Figure 5. Illustration of pseudo-simultaneity in fast event-driven recognition. (A) Feed-forward Two-Convolution system. (B) Photograph with commercial camera at 1/60 s. (C) Five milliseconds event capture from AER motion retina. (D) Event rate computed using 10 μs bins. (E) First pre-filtering Kernel. (F) Second template-matching kernel. (G) Events from real retina (red dots), simulated output of first filter (green circles), and simulated output of second filter (blue stars). (H) y/time zoom out. (I) x/y zoom out.
This contrasts with the Frame-Constraint philosophy. Even if one has a very high-speed video camera, say 1 kframe/s, the system has first to acquire an image (which would take 1 ms), send it to a frame-constraint processing system (like the one described in Section 4), and assuming it can provide an output after another 1 ms, the recognition result would be available 2 ms after the start of sensing. Although these times are comparable to what is shown in Figure 5H, the sensing output and the processing output are sequential, they are not simultaneous. This is one key conceptual difference between the two approaches. To understand how this extrapolates to multiple layers, let us refer to Figure 6. At the top (Figure 6A) there is a 6-layer ConvNet feature extraction system for object recognition. Let us assume each layer contains a large number of feature extraction ConvModules, whose outputs are sent to each subsequent layer. Let us assume that we have a very fast Frame-based processing system per layer (as the one described in the next Section) and that it is capable of computing all feature maps within a layer in 1 ms. Let us assume also that we have a very fast sensor capable of providing a frame rate of 1 image/ms (1000 fps), and that the output of each stage can be transmitted to the next stage much faster than in 1 ms. Let us also assume that there is a sudden visual stimulus that lasts for about 1 ms or less. Figure 6B shows the timing diagram for the outputs xi at each subsequent layer of a Frame-based implementation. The sudden stimulus happens between time 0 and 1 ms, and the sensor output is provided at time 1 ms. The first layer feature maps output is available at time 2 ms, the second at time 3 ms, and so on until the last output is available at time 6 ms. Figure 6C shows how the timing of the events would be in an equivalent six layer event-driven implementation. As in Figure 5, the sensor provides the output events simultaneously to reality, thus during the interval from 0 to 1 ms. Similarly, the 1st event-driven feature maps x1 would be available during the same interval, and so on for all subsequent layers xi.
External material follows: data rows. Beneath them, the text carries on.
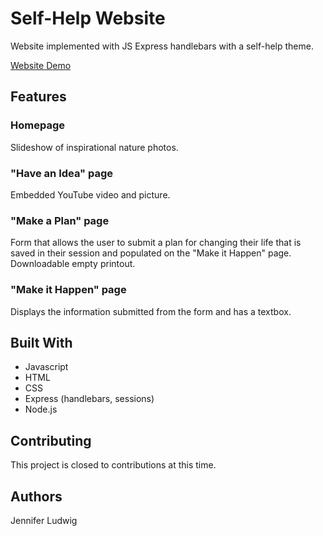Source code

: # Self-Help Website

Website implemented with JS Express handlebars with a self-help theme.

[Website Demo](https://www.youtube.com/watch?v=P_Z2CZDFUjQ&feature=youtu.be)

## Features
### Homepage
Slideshow of inspirational nature photos.

### "Have an Idea" page
Embedded YouTube video and picture.

### "Make a Plan" page
Form that allows the user to submit a plan for changing their life that is saved in their session and populated on the "Make it Happen" page. Downloadable empty printout.

### "Make it Happen" page
Displays the information submitted from the form and has a textbox.

## Built With
* Javascript
* HTML
* CSS
* Express (handlebars, sessions)
* Node.js

## Contributing
This project is closed to contributions at this time.

## Authors
Jennifer Ludwig
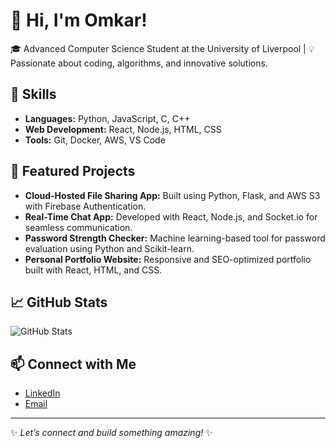 # 👋 Hi, I'm Omkar!

🎓 Advanced Computer Science Student at the University of Liverpool | 💡 Passionate about coding, algorithms, and innovative solutions.

## 🔧 Skills
- **Languages:** Python, JavaScript, C, C++
- **Web Development:** React, Node.js, HTML, CSS
- **Tools:** Git, Docker, AWS, VS Code

## 📂 Featured Projects
- **Cloud-Hosted File Sharing App:** Built using Python, Flask, and AWS S3 with Firebase Authentication.
- **Real-Time Chat App:** Developed with React, Node.js, and Socket.io for seamless communication.
- **Password Strength Checker:** Machine learning-based tool for password evaluation using Python and Scikit-learn.
- **Personal Portfolio Website:** Responsive and SEO-optimized portfolio built with React, HTML, and CSS.

## 📈 GitHub Stats
![GitHub Stats](https://github-readme-stats.vercel.app/api?username=your-username&show_icons=true)

## 📫 Connect with Me
- [LinkedIn](https://linkedin.com/in/your-linkedin-profile)
- [Email](mailto:your-email@example.com)

---
✨ _Let’s connect and build something amazing!_ ✨

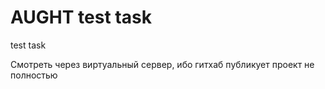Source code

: # AUGHT test task
 test task 

Смотреть через виртуальный сервер, ибо гитхаб публикует проект не полностью 
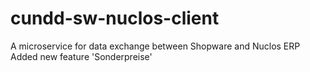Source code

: # cundd-sw-nuclos-client
A microservice for data exchange between Shopware and Nuclos ERP
Added new feature 'Sonderpreise'
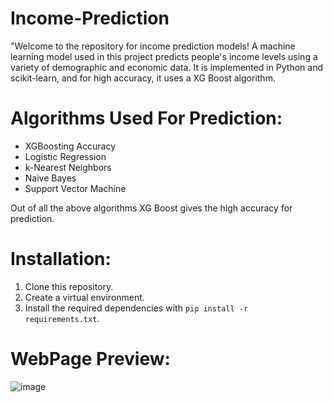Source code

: # Income-Prediction

"Welcome to the repository for income prediction models! A machine learning model used in this project predicts people's income levels using a variety of demographic and economic data. It is implemented in Python and scikit-learn, and for high accuracy, it uses a XG Boost algorithm.

# Algorithms Used For Prediction:

- XGBoosting Accuracy 
- Logistic Regression
- k-Nearest Neighbors 
- Naive Bayes          
- Support Vector Machine

Out of all the above algorithms XG Boost gives the high accuracy for prediction.

# Installation:

1. Clone this repository.
2. Create a virtual environment.
3. Install the required dependencies with `pip install -r requirements.txt`.

# WebPage Preview:

![image](https://github.com/selvaskr/Income-Prediction/assets/94179992/6248b099-97b6-47aa-9b6f-3f3abac89e6e)
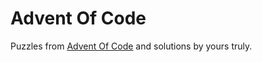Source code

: # Advent Of Code
Puzzles from [Advent Of Code](https://adventofcode.com/) and solutions by yours truly.
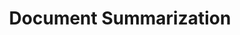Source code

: ---
title: "Document Summarization"

categories: ['']

tags: ['Document', 'Summarization']

arwords: 'تلخيص الوثائق'

arexps: []

enwords: ['Document Summarization']

enexps: []

arlexicons: 'ل'

enlexicons: 'D'

authors: ['Ruqayya Roshdy']

translators: ['X']

citations: 'تطبيقات أساسية في المعالجة الآلية للغة العربية'

sources: 'مركز الملك عبدالله بن عبدالعزيز الدولي لخدمة اللغة العربية'

slug: ""
---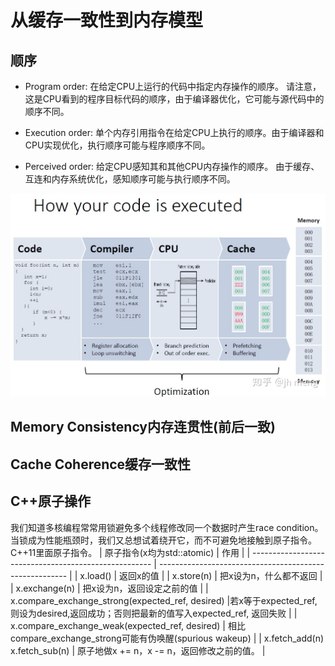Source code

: # 从缓存一致性到内存模型
## 顺序
- Program order: 在给定CPU上运行的代码中指定内存操作的顺序。 请注意，这是CPU看到的程序目标代码的顺序，由于编译器优化，它可能与源代码中的顺序不同。

- Execution order: 单个内存引用指令在给定CPU上执行的顺序。由于编译器和CPU实现优化，执行顺序可能与程序顺序不同。 

- Perceived order: 给定CPU感知其和其他CPU内存操作的顺序。 由于缓存、互连和内存系统优化，感知顺序可能与执行顺序不同。 

![](./1.jpeg)

## Memory Consistency内存连贯性(前后一致)

## Cache Coherence缓存一致性

## C++原子操作
我们知道多核编程常常用锁避免多个线程修改同一个数据时产生race condition。当锁成为性能瓶颈时，我们又总想试着绕开它，而不可避免地接触到原子指令。C++11里面原子指令。
|                  原子指令(x均为std::atomic)              |                               作用                        |
| -----------------------------------------------------  | -------------------------------------------------------  |
| x.load()                                               |                      返回x的值                             |
| x.store(n)                                             |                      把x设为n，什么都不返回                  |
| x.exchange(n)                                          |                      把x设为n，返回设定之前的值               |
| x.compare_exchange_strong(expected_ref, desired)       |若x等于expected_ref,则设为desired,返回成功；否则把最新的值写入expected_ref, 返回失败 |
| x.compare_exchange_weak(expected_ref, desired)         | 相比compare_exchange_strong可能有伪唤醒(spurious wakeup)     |
| x.fetch_add(n)  x.fetch_sub(n)                         | 原子地做x += n，x -= n，返回修改之前的值。                     |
Consequently, the final output x5 will be available during the same time interval the sensor is providing its output, this is, during interval 0 to 1 ms.
Figure 6. Illustration of pseudo-simultaneity concept extrapolated to multiple layers. (A) Vision system composed of Vision Sensor and five sequential processing stages, like in a ConvNet. (B) Timing in a Frame-constraint system with 1 ms frame time for sensing and per stage processing. (C) Timing in an Event-driven system with micro-second delays for sensor and processor events.
An immediate feature that the pseudo-simultaneity between input and output event flows allows, is the possibility of efficiently implementing feedback systems, as feedback would be instantaneous without any need to iterate for convergence. However, this feature is not exploited in present day ConvNets, because they are purely feed-forward.
3.5. Frame-Constrained Fix-Pixel-Value Convnets
In this section we present a run-time programmable data-flow architecture, specially tailored for Frame-Constrained Fix-Pixel-Value ConvNets. We will refer to this implementation as the FC-ConvNet Processor. The processor receives sequences of still images (frames). For each frame, pixels have fix (constant) values. The architecture presented here has been fully coded in hardware description language (HDL) that target both ASIC synthesis and programmable hardware like FPGAs.
A schematic summary of the FC-ConvNet Processor system is presented in Figure 7A. The main components are: (1) a Control Unit (implemented on a general-purpose CPU), (2) a grid of independent Processing Tiles (PTs), each containing a routing multiplexer (MUX) and local operators, and (3) a Smart DMA interfacing external memory via a standard controller.
Figure 7. (A) A data-flow computer. A set of run-time configurable processing tiles are connected on a 2D grid. They can exchange data with their 4 neighbors and with an off-chip memory via global lines. (B) The grid is configured for a more complex computation that involves several tiles: the 3 top tiles perform a 3 × 3 convolution, the 3 intermediate tiles another 3 × 3 convolution, the bottom left tile sums these two convolutions, and the bottom center tile applies a function to the result.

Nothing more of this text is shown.